Records drawn from a dataset
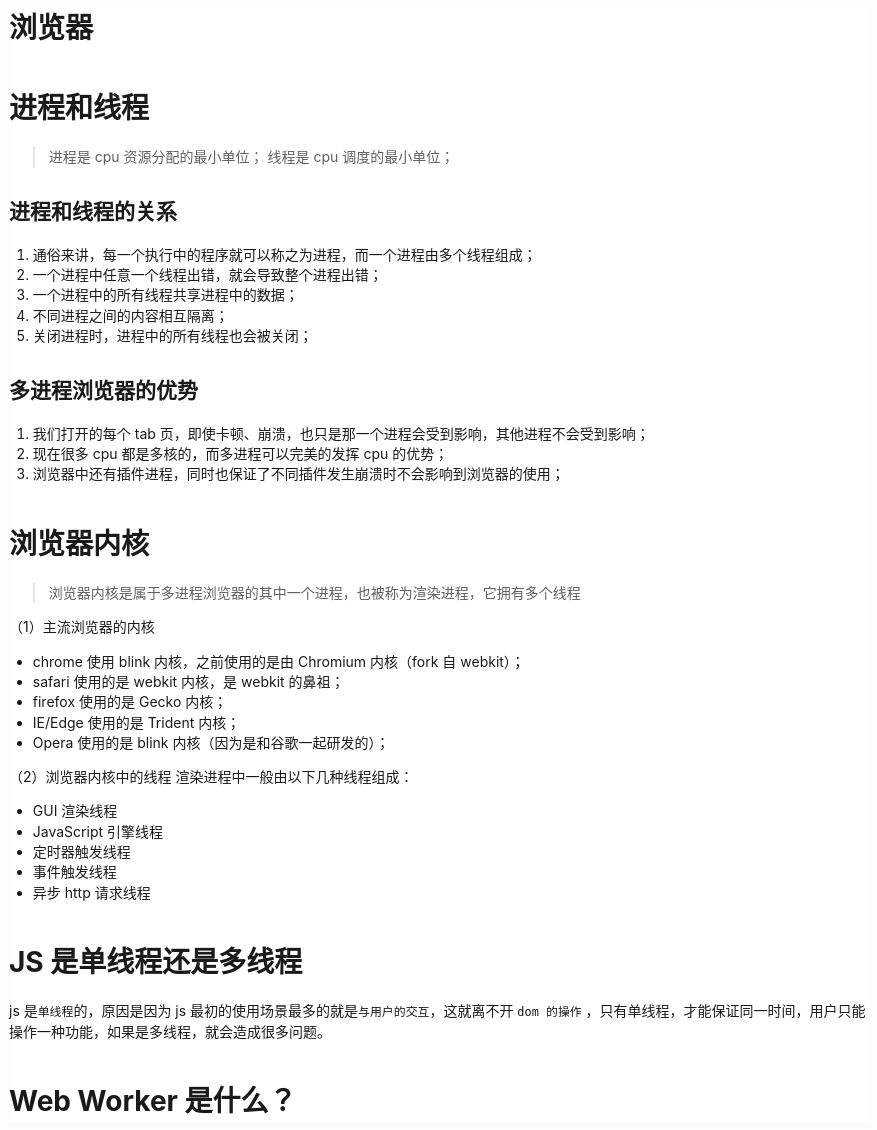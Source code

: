 # 浏览器

# 进程和线程

> 进程是 cpu 资源分配的最小单位； 线程是 cpu 调度的最小单位；

## 进程和线程的关系

1. 通俗来讲，每一个执行中的程序就可以称之为进程，而一个进程由多个线程组成；
2. 一个进程中任意一个线程出错，就会导致整个进程出错；
3. 一个进程中的所有线程共享进程中的数据；
4. 不同进程之间的内容相互隔离；
5. 关闭进程时，进程中的所有线程也会被关闭；

## 多进程浏览器的优势

1. 我们打开的每个 tab 页，即使卡顿、崩溃，也只是那一个进程会受到影响，其他进程不会受到影响；
2. 现在很多 cpu 都是多核的，而多进程可以完美的发挥 cpu 的优势；
3. 浏览器中还有插件进程，同时也保证了不同插件发生崩溃时不会影响到浏览器的使用；

# 浏览器内核

> 浏览器内核是属于多进程浏览器的其中一个进程，也被称为渲染进程，它拥有多个线程

（1）主流浏览器的内核

- chrome 使用 blink 内核，之前使用的是由 Chromium 内核（fork 自 webkit）；
- safari 使用的是 webkit 内核，是 webkit 的鼻祖；
- firefox 使用的是 Gecko 内核；
- IE/Edge 使用的是 Trident 内核；
- Opera 使用的是 blink 内核（因为是和谷歌一起研发的）；

（2）浏览器内核中的线程
渲染进程中一般由以下几种线程组成：

- GUI 渲染线程
- JavaScript 引擎线程
- 定时器触发线程
- 事件触发线程
- 异步 http 请求线程

# JS 是单线程还是多线程

js 是`单线程`的，原因是因为 js 最初的使用场景最多的就是`与用户的交互`，这就离不开 `dom 的操作` ，只有单线程，才能保证同一时间，用户只能操作一种功能，如果是多线程，就会造成很多问题。

# Web Worker 是什么？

## Directions for this task
Give every line of the records above again, exactly, and omit the pictures.

## Response to the exercise
Source code

: # 浏览器

# 进程和线程

> 进程是 cpu 资源分配的最小单位； 线程是 cpu 调度的最小单位；

## 进程和线程的关系

1. 通俗来讲，每一个执行中的程序就可以称之为进程，而一个进程由多个线程组成；
2. 一个进程中任意一个线程出错，就会导致整个进程出错；
3. 一个进程中的所有线程共享进程中的数据；
4. 不同进程之间的内容相互隔离；
5. 关闭进程时，进程中的所有线程也会被关闭；

## 多进程浏览器的优势

1. 我们打开的每个 tab 页，即使卡顿、崩溃，也只是那一个进程会受到影响，其他进程不会受到影响；
2. 现在很多 cpu 都是多核的，而多进程可以完美的发挥 cpu 的优势；
3. 浏览器中还有插件进程，同时也保证了不同插件发生崩溃时不会影响到浏览器的使用；

# 浏览器内核

> 浏览器内核是属于多进程浏览器的其中一个进程，也被称为渲染进程，它拥有多个线程

（1）主流浏览器的内核

- chrome 使用 blink 内核，之前使用的是由 Chromium 内核（fork 自 webkit）；
- safari 使用的是 webkit 内核，是 webkit 的鼻祖；
- firefox 使用的是 Gecko 内核；
- IE/Edge 使用的是 Trident 内核；
- Opera 使用的是 blink 内核（因为是和谷歌一起研发的）；

（2）浏览器内核中的线程
渲染进程中一般由以下几种线程组成：

- GUI 渲染线程
- JavaScript 引擎线程
- 定时器触发线程
- 事件触发线程
- 异步 http 请求线程

# JS 是单线程还是多线程

js 是`单线程`的，原因是因为 js 最初的使用场景最多的就是`与用户的交互`，这就离不开 `dom 的操作` ，只有单线程，才能保证同一时间，用户只能操作一种功能，如果是多线程，就会造成很多问题。

# Web Worker 是什么？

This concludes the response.